Modest countrywide anti-Morsi protests, clashes at Presidential Palace
Anti-govt rallies marking 2nd anniversary of Mubarak's ouster fail to draw large numbers, but that doesn't stop limited clashes from erupting outside Presidential Palace in Cairo
Ahram Online, Osman El-Sharnoubi, Monday 11 Feb 2013
Small, peaceful demonstrations hit the streets of Egypt on the second anniversary of former president Hosni Mubarak's ouster to protest against President Mohamed Morsi and the Muslim Brotherhood group from which he hails.
The day, however, turned violent when limited clashes erupted between protesters and police at the Presidential Palace in Cairo's Heliopolis district.
Skirmishes first broke out around 8pm outside the palace between hundreds of protesters and Presidential Guard personnel.
According to Al-Ahram's Arabic-language news website, the Presidential Guard sprayed protesters with water hoses after several anti-government demonstrators attempted to tear down the barbed wire surrounding the palace.

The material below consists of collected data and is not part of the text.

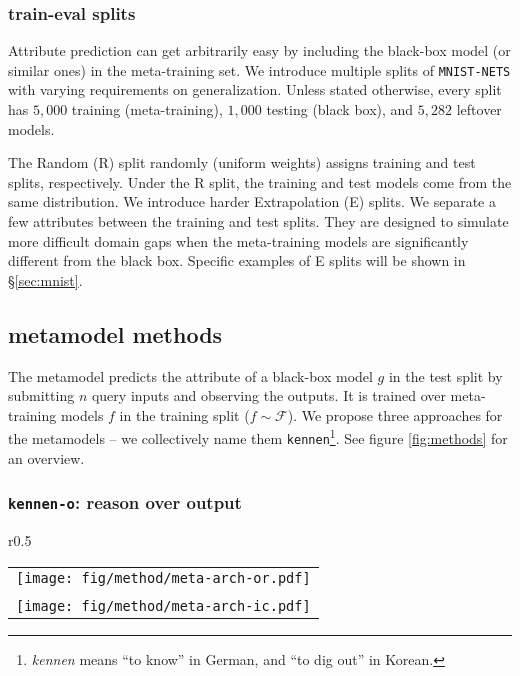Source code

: \documentclass{article} %
\newcommand{\metamnist}{\texttt{MNIST-NETS}\xspace}
\newcommand{\kennen}{\texttt{kennen}\xspace}
\newcommand{\OR}{\texttt{kennen-o}\xspace}
\newcommand{\IC}{\texttt{kennen-i}\xspace}
\begin{document}
\subsubsection*{train-eval splits}

Attribute prediction can get arbitrarily easy by including the black-box model (or similar ones) in the meta-training set. We introduce multiple splits of \metamnist with varying requirements on generalization. Unless stated otherwise, every split has $5,000$ training (meta-training), $1,000$ testing (black box), and $5,282$ leftover models. 

The Random (R) split randomly (uniform weights) assigns training and test splits, respectively. Under the R split, the training and test models come from the same distribution. We introduce harder Extrapolation (E) splits. We separate a few attributes between the training and test splits. They are designed to simulate more difficult domain gaps when the meta-training models are significantly different from the black box. Specific examples of E splits will be shown in \S\ref{sec:mnist}.

\subsection{metamodel methods}

The metamodel predicts the attribute of a black-box model $g$ in the test split by submitting $n$ query inputs and observing the outputs. It is trained over meta-training models $f$ in the training split ($f\sim\mathcal{F}$). We propose three approaches for the metamodels -- we collectively name them \kennen\footnote{\emph{kennen} means ``to know'' in German, and ``to dig out'' in Korean.}. See figure \ref{fig:methods} for an overview.

\subsubsection*{\OR: reason over output}
\label{subsec:or}

\begin{wrapfigure}{r}{0.5\columnwidth}
\begin{centering}
\vspace{-1em}
\setlength{\tabcolsep}{0em}
\begin{tabular}{ l }
\texttt{[image: fig/method/meta-arch-or.pdf]}
\tabularnewline
\vspace{0em} \tabularnewline
\texttt{[image: fig/method/meta-arch-ic.pdf]}
\end{tabular}
\par\end{centering}
\caption{\label{fig:methods}Training procedure for metamodels \OR (top) and \IC (bottom).}
\vspace{-4em}
\end{wrapfigure}
\end{document}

Egyptian Central Security Forces (CSF) pushed protesters arrayed outside the palace (located on Merghani Street) towards the nearby Roxy Square, as they moved forward from Salah Salem Street with their armoured vehicles firing teargas canisters.
A number of protesters responded by hurling rocks at security personnel.
Meanwhile, in Cairo's iconic Tahrir Square, only a few hundred protesters gathered to commemorate the anniversary of the end of Mubarak's thirty-year rule.
Laila, an elderly retired schoolmaster who preferred not to give her last name, made her way to Tahrir on a march from the nearby Ramses Square, in which dozens of other protesters took part.
"I'm here in hopes that Morsi will see that people are mad at him and that the people don't want him anymore," she said, adding that she was asking for "the fall of Morsi and the government."
When asked about the scant numbers taking part in the protest, Laila stressed that she was participating regardless of numbers.
"Oh Mubarak, tell Morsi: jail comes after the presidency," protesters yelled. The main stage at Tahrir played a recording of Mubarak’s resignation speech to the small crowd who applauded upon its conclusion.
Meanwhile, a group of people set up a football field on one side of the square for a planned five-a-side tournament.
Game coordinator Islam Nour El-Din said the initiative was intended to attract people to the square and not be afraid of participation.
"We want to send a message to people that the square is drug-free and thug-free," he told Ahram Online.
Another protester, Mohamed Ramadan, told Ahram Online that the protest is largely symbolic. "This demonstration is only to commemorate, it isn't decisive," he said, adding that the small number of people in Tahrir reflected that.
Ramadan said he was in Tahrir because he hadn't seen any change since Morsi assumed the presidency and because of the president's bad decisions.
"The economy is going downhill; prices have gone up 30 percent," Ramadan lamented.
The largest demonstration came from Cairo's Sayeda Zeinab district, where a few thousand marched towards Tahrir chanting against the Muslim Brotherhood and condemning the political group for failing to meet the revolution's demands.
Flags of the Socialist Popular Alliance Party and others of the Revolutionary Socialists could be seen waving at the Sayeda Zeinab protest.
In Alexandria, a few thousand people marched from Victoria Square, briefly blocking Abu-Qir Street and creating traffic congestions in several parts of the coastal city.
Hundreds demonstrated in Upper Egypt's Assiut, meanwhile, and tens in Qena demanding the fulfilment of revolutionary goals and against the Muslim Brotherhood.
According to Egyptian Social Democratic Party member in Assiut Hossam Hassan Amin, groups participating in the demonstrations included members of his party, in addition to those of the Free Egyptians, the Constitution Party, the Wafd Party, the April 6 youth movement and the Revolution Youth Union.
"The demonstration is to commemorate the ouster of Mubarak and send a message to Morsi that his fate will be similar to that of Mubarak if he does not meet the people's demands and provide retribution for the revolution's martyrs," Hilal Abdel-Hamid told Al-Ahram's Arabic-language news website.
In Tanta, hundreds more demonstrated around the city, screening videos in the centrally-located Martyrs Square showing violations committed since Morsi became president.
As of 10pm, limited clashes remained ongoing at the Presidential Palace between the CSF and tens of protesters.